Hi @xenova , thx for your support. Do you mind joining this project and updating your efforts to our README?

@YvanYin you're welcome! :) Do you mean submitting a PR? If so, then sure!

@xenova I invited you.

@xenova Great work!
I don't know if I'm missing something but the onnx-community/metric3d-vit-giant2 model seems to be incomplete looking at the size. (model.onnx is 1,64MB)
If I try to load the model_fp16 it throws an error:
onnxruntime.capi.onnxruntime_pybind11_state.Fail: [ONNXRuntimeError] : 1 : FAIL : Load model from weight/giant/model_fp16.onnx failed:Type Error: Type parameter (T) of Optype (Add) bound to different types (tensor(int64) and tensor(float16) in node (/depth_model/decoder/Add_6).

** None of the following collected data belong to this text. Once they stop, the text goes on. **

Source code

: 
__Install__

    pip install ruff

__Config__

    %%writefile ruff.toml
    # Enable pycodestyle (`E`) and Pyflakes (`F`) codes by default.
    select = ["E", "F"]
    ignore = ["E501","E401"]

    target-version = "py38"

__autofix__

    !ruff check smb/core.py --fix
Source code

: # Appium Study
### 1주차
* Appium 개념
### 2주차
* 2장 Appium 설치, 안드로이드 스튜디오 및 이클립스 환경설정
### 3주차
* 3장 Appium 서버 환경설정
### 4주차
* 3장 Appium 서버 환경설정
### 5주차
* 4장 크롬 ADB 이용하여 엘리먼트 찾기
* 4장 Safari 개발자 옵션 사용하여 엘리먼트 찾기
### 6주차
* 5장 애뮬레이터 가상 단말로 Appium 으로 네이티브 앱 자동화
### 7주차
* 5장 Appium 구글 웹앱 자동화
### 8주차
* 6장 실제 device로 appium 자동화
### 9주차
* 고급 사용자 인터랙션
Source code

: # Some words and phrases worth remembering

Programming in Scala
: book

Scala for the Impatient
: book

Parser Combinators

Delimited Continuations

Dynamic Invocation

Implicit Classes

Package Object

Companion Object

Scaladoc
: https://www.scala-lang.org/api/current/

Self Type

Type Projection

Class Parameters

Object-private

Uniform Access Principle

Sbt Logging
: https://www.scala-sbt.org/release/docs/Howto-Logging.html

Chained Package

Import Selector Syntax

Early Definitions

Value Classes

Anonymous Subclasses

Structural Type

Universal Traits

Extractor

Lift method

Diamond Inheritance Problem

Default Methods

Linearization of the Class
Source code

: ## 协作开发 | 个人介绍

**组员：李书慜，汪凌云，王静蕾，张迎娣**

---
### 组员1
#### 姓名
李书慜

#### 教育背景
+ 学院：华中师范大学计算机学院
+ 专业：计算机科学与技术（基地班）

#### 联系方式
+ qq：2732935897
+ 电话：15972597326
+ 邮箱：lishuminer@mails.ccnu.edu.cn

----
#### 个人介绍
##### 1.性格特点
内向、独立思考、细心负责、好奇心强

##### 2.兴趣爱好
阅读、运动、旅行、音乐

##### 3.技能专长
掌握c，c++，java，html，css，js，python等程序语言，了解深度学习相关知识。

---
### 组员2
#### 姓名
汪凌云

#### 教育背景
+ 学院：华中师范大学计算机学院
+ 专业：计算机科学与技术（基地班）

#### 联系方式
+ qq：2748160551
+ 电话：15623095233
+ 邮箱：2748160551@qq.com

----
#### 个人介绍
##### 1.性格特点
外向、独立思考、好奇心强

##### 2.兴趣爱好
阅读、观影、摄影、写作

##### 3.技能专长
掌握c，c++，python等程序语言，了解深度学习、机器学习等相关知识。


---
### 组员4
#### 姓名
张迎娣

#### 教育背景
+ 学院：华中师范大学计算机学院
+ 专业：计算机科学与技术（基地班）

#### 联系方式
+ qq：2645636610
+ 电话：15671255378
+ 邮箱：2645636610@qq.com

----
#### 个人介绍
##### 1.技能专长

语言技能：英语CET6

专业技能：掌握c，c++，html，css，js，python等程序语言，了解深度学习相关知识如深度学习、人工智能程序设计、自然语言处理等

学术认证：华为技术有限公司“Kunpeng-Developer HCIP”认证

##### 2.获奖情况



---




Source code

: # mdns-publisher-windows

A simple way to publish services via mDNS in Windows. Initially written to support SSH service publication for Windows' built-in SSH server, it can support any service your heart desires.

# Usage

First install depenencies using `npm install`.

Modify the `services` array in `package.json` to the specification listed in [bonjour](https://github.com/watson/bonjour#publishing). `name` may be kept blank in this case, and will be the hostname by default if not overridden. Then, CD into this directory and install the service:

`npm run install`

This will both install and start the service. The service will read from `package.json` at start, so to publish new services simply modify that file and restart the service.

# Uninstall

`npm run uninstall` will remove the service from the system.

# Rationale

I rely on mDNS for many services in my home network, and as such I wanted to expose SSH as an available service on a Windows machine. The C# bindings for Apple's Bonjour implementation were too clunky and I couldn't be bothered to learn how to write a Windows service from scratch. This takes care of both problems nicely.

Using the large model it works great!

@xenova Great work! I don't know if I'm missing something but the onnx-community/metric3d-vit-giant2 model seems to be incomplete looking at the size. (model.onnx is 1,64MB) If I try to load the model_fp16 it throws an error: onnxruntime.capi.onnxruntime_pybind11_state.Fail: [ONNXRuntimeError] : 1 : FAIL : Load model from weight/giant/model_fp16.onnx failed:Type Error: Type parameter (T) of Optype (Add) bound to different types (tensor(int64) and tensor(float16) in node (/depth_model/decoder/Add_6).

Using the large model it works great!

Hi! Great work on both models and export. Smaller ones work great.
I'm hitting the same issue for giant2 model for both versions (fp16 and fp32). Any update on this?
Tagging in case these comments are overlooked in a closed issue @xenova @YvanYin

same problem here, can anyone show the right inference script for onnx giant2 ? really appricate

Hello,

I'm using the code that you provided (here) with my own image. I see that the output size is not the same as the input size. Is this ok?

Input shape:  (3, 960, 1280)
Pred depth shape:  (1, 952, 1272)

Thank you in advance!